ビッグゴールドは春天の4コーナーで凄い行きっぷりを見せ2着に踏ん張った。ラスト5Fいい脚を使えるし、タップにとってはこの馬も煩い存在。鞍上が強引に来る和田騎手というのも嫌なところだろう。03年の有馬記念はザッツザプレンティとアクティブバイオが競りながら逃げてタップは少しチグハグなレースになり8着に敗れた。今回もそのときと同じようなことがイメージできなくもないが、当時のタップはJC激走の反動があった。今回はそのときとはデキが違うので、昨年の宝塚記念のように力で捻じ伏せる競馬か。
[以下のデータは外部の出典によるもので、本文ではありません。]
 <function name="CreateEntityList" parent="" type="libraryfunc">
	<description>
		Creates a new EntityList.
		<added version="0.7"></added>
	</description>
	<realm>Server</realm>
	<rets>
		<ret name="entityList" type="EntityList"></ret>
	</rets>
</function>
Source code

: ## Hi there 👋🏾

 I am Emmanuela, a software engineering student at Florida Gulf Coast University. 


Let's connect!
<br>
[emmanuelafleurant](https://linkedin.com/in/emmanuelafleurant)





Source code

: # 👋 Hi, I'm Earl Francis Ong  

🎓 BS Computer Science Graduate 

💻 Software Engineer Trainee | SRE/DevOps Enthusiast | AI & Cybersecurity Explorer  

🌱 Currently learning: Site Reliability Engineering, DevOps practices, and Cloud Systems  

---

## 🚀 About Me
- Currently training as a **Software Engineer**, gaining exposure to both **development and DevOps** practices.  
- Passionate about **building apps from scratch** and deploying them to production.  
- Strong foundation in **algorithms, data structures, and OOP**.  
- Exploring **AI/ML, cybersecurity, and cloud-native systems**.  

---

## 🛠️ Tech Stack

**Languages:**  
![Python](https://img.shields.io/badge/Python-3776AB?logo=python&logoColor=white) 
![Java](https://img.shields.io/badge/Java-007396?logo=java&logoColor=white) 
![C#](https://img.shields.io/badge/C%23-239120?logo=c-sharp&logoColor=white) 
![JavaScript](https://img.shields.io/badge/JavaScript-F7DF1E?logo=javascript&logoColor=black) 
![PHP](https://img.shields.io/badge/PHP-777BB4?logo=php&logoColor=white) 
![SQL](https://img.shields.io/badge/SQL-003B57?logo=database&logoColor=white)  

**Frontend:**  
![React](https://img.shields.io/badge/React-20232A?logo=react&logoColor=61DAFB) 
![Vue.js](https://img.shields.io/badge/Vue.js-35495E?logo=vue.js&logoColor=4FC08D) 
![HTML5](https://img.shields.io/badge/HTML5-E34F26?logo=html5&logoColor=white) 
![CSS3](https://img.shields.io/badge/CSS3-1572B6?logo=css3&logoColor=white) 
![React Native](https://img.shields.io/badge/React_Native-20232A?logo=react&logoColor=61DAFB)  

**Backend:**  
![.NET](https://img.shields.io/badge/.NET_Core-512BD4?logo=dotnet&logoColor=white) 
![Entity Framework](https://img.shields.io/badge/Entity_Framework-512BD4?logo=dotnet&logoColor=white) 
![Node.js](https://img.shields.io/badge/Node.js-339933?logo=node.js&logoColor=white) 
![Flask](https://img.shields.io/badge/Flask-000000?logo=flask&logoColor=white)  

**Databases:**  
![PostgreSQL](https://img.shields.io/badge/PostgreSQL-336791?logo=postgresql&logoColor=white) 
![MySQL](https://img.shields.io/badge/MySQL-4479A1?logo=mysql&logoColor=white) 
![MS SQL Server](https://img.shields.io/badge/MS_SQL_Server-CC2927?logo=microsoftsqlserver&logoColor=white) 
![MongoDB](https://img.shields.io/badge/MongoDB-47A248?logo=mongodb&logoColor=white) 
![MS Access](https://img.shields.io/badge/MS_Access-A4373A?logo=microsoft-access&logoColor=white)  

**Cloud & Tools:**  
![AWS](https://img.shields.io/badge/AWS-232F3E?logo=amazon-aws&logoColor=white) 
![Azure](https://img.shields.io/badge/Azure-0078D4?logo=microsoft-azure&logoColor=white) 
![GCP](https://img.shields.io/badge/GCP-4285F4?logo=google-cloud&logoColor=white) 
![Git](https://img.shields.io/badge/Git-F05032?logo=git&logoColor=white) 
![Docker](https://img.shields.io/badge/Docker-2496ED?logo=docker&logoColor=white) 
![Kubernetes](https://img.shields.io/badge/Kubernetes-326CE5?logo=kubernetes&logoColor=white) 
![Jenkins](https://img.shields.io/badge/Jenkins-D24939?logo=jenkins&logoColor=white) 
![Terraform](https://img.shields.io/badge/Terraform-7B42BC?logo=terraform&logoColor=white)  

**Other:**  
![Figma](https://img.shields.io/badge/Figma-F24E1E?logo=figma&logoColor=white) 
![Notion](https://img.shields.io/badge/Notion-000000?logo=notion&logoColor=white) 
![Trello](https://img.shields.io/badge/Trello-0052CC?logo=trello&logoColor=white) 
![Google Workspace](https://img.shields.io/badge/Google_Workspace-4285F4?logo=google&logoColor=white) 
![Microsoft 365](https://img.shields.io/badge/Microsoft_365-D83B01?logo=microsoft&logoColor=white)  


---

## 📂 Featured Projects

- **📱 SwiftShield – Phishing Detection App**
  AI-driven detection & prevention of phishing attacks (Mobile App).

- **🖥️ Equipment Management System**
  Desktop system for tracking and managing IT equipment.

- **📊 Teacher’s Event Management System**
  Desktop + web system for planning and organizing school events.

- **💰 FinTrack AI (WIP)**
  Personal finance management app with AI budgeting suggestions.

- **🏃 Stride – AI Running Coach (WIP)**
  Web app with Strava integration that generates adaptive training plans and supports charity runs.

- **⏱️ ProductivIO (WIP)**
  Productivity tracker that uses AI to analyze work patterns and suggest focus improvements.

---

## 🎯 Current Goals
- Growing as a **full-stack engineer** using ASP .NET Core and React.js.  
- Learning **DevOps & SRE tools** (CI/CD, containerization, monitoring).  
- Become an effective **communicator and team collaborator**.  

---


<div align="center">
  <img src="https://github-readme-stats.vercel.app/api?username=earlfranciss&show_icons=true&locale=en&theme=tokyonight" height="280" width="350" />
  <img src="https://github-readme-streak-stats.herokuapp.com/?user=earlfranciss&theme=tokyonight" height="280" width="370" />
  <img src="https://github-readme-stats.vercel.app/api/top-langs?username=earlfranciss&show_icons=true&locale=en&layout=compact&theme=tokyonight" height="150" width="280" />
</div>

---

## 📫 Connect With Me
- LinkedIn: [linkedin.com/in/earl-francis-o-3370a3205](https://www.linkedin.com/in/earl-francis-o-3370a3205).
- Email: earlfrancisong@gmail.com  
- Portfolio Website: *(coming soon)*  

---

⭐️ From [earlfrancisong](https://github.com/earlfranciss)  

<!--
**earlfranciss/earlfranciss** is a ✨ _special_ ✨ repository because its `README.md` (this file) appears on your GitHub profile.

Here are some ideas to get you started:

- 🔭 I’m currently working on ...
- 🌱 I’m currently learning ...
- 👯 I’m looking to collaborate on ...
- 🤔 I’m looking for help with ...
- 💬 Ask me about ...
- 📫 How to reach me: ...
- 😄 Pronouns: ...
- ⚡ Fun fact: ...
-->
ただしバルクとビッグが想定以上に粘り強く、しかもロブロイが早め仕掛けてくるようだとレースの激しさは昨年の宝塚記念以上になる。昨年の宝塚記念のラスト5Fは11.9-12.1-12.0-11.4-12.7秒。途中からハナを切ったタップがラスト2F目を11.4秒で後続を突き放してそのまま押し切った。一昨年のラスト5Fは11.8-11.9-11.8-12.2-12.9秒。ラスト2Fが12秒台に落ちて差し追い込みが決まった。タップが崩れるとすればこのパターンか。能力は上位で調子も良さそうだが、今回は展開が鍵になりそうだ。